Space & Astronomy

It starts with oneself – you need to love what you are doing

Janethon de Klerk (18, left) conducting a science experiment with a fellow learner at Carnarvon High School.
Janethon de Klerk (18, left) conducting a science experiment with a fellow learner at Carnarvon High School. Source:

Janathon De Klerk calls herself the Astronomer of the Karroo in line with her ambition to become a radio astronomer at the Square Kilometre Array project. Now, her ambitions follow her ability to secure bursaries from the project due to her excellent performance at school and so far, she has not disappointed.

Born and raised in Vanwyksvlei, just 80 km away from Carnarvon, she describes it as a very,

very small town. This small town together with Carnarvon fall under the Kareerberg municipality which has a population of around 11 674, an employment rate of 39.2% with just 22.4% of adults over 20 years of age having completed matric.

It comes as a great surprise therefore, to come across such an individual as the enthused Miss De Klerk.
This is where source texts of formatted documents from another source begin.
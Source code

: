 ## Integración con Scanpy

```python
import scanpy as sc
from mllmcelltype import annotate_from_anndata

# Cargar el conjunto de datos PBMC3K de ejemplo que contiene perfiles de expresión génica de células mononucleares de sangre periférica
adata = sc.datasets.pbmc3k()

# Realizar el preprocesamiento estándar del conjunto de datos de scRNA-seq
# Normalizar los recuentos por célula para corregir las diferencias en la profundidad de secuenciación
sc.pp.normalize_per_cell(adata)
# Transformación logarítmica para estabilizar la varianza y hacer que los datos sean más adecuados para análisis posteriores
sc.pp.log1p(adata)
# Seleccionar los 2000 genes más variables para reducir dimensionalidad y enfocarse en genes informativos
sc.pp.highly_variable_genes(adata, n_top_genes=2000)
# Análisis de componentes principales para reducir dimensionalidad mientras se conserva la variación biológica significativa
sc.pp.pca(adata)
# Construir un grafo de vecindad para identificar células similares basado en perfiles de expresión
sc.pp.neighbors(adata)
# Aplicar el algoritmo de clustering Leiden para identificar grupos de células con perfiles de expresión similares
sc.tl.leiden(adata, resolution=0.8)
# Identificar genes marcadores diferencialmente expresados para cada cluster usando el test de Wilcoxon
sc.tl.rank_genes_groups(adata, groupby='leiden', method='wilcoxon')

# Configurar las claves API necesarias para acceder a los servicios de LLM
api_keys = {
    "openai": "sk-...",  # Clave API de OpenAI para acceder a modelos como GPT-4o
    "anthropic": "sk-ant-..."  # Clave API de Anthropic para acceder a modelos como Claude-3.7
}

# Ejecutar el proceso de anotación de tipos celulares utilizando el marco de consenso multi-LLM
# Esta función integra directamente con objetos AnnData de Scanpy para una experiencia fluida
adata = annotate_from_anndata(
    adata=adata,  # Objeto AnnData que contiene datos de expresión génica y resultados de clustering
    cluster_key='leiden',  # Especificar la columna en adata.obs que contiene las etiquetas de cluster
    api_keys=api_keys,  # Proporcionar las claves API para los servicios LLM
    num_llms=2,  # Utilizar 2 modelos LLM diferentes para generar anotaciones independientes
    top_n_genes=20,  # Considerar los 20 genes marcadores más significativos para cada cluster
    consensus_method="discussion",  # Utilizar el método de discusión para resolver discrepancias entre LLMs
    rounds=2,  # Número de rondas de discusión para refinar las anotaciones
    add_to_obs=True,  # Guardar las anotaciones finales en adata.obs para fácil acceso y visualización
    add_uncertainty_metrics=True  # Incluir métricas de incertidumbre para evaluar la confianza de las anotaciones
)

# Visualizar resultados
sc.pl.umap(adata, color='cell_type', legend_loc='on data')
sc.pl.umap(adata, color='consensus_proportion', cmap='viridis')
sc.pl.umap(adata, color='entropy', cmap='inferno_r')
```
Speaking at the launch of 16 new antennas , she could not hide her excitement at having the project in her area especially as it has benefitted her directly on her quest to becoming the astronomer of the Karroo.

“In grade 11 I was nominated as one of the students [to] receive bursaries from the SKA and I can say with pride that I am still one of those students who has the bursaries and being part of this project”, she said.

“In the beginning of this year I started my studies at the University of the Free State as a student with a full bursary from the SKA also as the five of us would call ourselves: ‘The Big Five of the SKA’, or ‘The Big Five of the Karroo’”.

She received a bursary from the SKA SA project because of her outstanding performance at school and she has continued the trend well into her BSc Mathematics and Physics degree at the University of the Free State. “I can say with pride that I passed my first semester as a first year student with two distinctions,” she said.

Not oblivious to the struggles of her community due to a lack of opportunities, she sees many opportunities brought on by the project. “There are many opportunities for youngsters in our area in the fields of science and maths and technology,” she said.

“It starts with oneself- You need to love what you are doing, and I thank the SKA for giving me the opportunity to do something that I love,” she said. “I can say that one day when I come back I want to the Astronomer of the Karroo.”